An explanation in how the formulas are tweaked for allocation to the territories is included in my second post on the 2020 apportionment.

Estimates for the 2020 entitlement review were published by the Parliamentary Library in July 2019. These project WA to lose a seat, down from 16 to 15, and Victoria to gain a seat, rising from 38 to 39. The same paper projected the NT quotient to be 1.430 quotas. Even statistical error would not be enough to save the NT’s second seat. (Find the Parliamentary Library’s estimates at this link.)

Previous Changes to the State Seat Allocation Formula

Until a High Court decision in McKinley’s case (1975), representational reviews were conducted every five years after a census. The cancellation of census in both World Wars and during the Great Depression deferred several reviews.

In the 1961 determination, Western Australia’s quotient was 8.4703 and Queensland’s 17.4387. Both states were due to lose a seat. As the law stood at the time, determination of seats using the Section 24 formula was not the final step of the process.
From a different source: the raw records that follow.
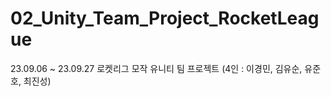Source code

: # 02_Unity_Team_Project_RocketLeague
23.09.06 ~ 23.09.27 로켓리그 모작 유니티 팀 프로젝트 (4인 : 이경민, 김유순, 유준호, 최진성)
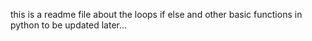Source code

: this is a readme file about the loops
if else and other basic functions in python
to be updated later...
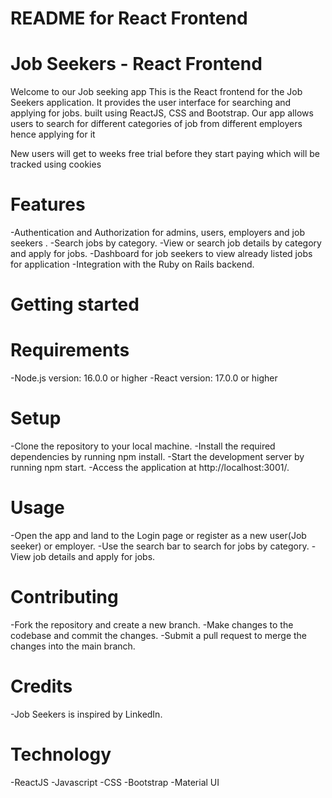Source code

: # README for React Frontend

# Job Seekers - React Frontend

Welcome to our Job seeking app This is the React frontend for the Job Seekers application. It provides the user interface for searching and applying for jobs.  built using ReactJS, CSS and Bootstrap. Our app allows users to search for different categories of job from different employers hence applying for it

New users will get to weeks free trial before they start paying which will be tracked using cookies

# Features

-Authentication and Authorization for admins, users, employers  and job seekers .
-Search jobs by category.
-View or search job details by category  and apply for jobs.
-Dashboard for job seekers to view already listed jobs for application
-Integration with the Ruby on Rails backend.

# Getting started
# Requirements

-Node.js version: 16.0.0 or higher
-React version: 17.0.0 or higher

# Setup

-Clone the repository to your local machine.
-Install the required dependencies by running npm install.
-Start the development server by running npm start.
-Access the application at http://localhost:3001/.

# Usage

-Open the app and land to the Login page or register as a new user(Job seeker) or employer.
-Use the search bar to search for jobs by category.
-View job details and apply for jobs.

# Contributing

-Fork the repository and create a new branch.
-Make changes to the codebase and commit the changes.
-Submit a pull request to merge the changes into the main branch.

# Credits

-Job Seekers is inspired by LinkedIn.

# Technology

-ReactJS
-Javascript
-CSS
-Bootstrap
-Material UI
The representation numbers did not apply until new electoral boundaries passed through parliament.

When the Country Party threatened to vote with Labor to defeat the new boundaries, the Menzies government withdrew the redistribution proposal and the allocation of seats to states remained unchanged for the 1963 and 1966 elections.

The Representation Act was amended in 1964 to apply a different formula to that set out in Section 24 (ii). The calculation of quota and quotient remained the same, but all quotients were rounded up to the next whole number, an extra seat allocated to any state with a quotient fraction greater than zero.
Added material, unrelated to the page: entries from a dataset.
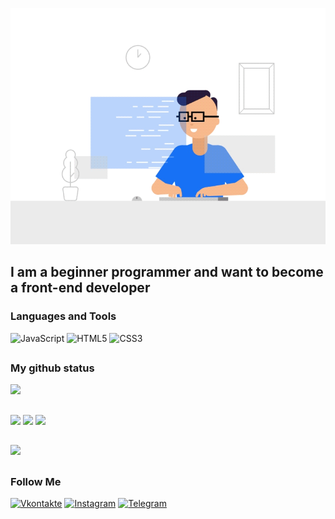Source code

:![Header](https://github.com/ket02jfu/ket02jfu/blob/main/assets/header.gif)

## I am a beginner programmer and want to become a front-end developer

### Languages and Tools
![JavaScript](https://img.shields.io/badge/-JavaScript-090909?style=for-the-badge&logo=JavaScript&logoColor=E9D54D)
![HTML5](https://img.shields.io/badge/-HTML5-090909?style=for-the-badge&logo=html&logoColor=E44D26)
![CSS3](https://img.shields.io/badge/-CSS3-090909?style=for-the-badge&logo=css&logoColor=000000)

## 

### My github status
[![](https://github-readme-stats.vercel.app/api?username=ket02jfu&show_icons=true&theme=nord_bright)](https://github.com/ket02jfu/github-readme-stats)
## 
![](https://github-readme-stats.vercel.app/api/top-langs/?username=ket02jfu&layout=compact&theme=nord_bright)
![](https://github-profile-summary-cards.vercel.app/api/cards/most-commit-language?username=ket02jfu&theme=nord_bright) 
![](https://github-profile-summary-cards.vercel.app/api/cards/productive-time?username=ket02jfu&theme=nord_bright)
## 
![](https://github-profile-trophy.vercel.app/?username=ket02jfu&theme=nord_bright)
## 


### Follow Me
[![Vkontakte](https://img.shields.io/badge/-Vkontakte-090909?style=for-the-badge&logo=Vk&logoColor=1771F5)](https://vk.com/entercaptcha)
[![Instagram](https://img.shields.io/badge/-Instagram-090909?style=for-the-badge&logo=instagram&logoColor=B4068E)](https://www.instagram.com/me_il._.li)
[![Telegram](https://img.shields.io/badge/-Telegram-090909?style=for-the-badge&logo=telegram&logoColor=27A0D9)](https://t.me/entercaptcha)

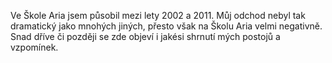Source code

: Ve Škole Aria jsem působil mezi lety 2002 a 2011. Můj odchod nebyl tak dramatický jako mnohých jiných, přesto však na Školu Aria velmi negativně. Snad dříve či později se zde objeví i jakési shrnutí mých postojů a vzpomínek.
If the 1964 rule were applied to the 2017 determination shown in Table 1, NSW with 47.32 quotas would have been allocated a 48th seat, and South Australia with 10.42 quotas would have retained its 11th seat. All five mainland states would have received an extra seat above the quotient integer value and there would have been two extra House seat.

The legislative enactment of Section 24 was examined by the High Court in McKinlay’s case (1975) and McKellar’s case (1977) and resulted in major changes to the apportionment process.

The Impact of the McKinlay case

In McKinlay’s case (1975), the High Court ruled that relying on the five yearly census to determine the apportionment of House seats did not qualify as “latest statistics of the Commonwealth”. The High Court ruled that apportionment should be checked in every term of parliament, and if the entitlement for a state changed, then the correct number of members must be elected for that state at the next election.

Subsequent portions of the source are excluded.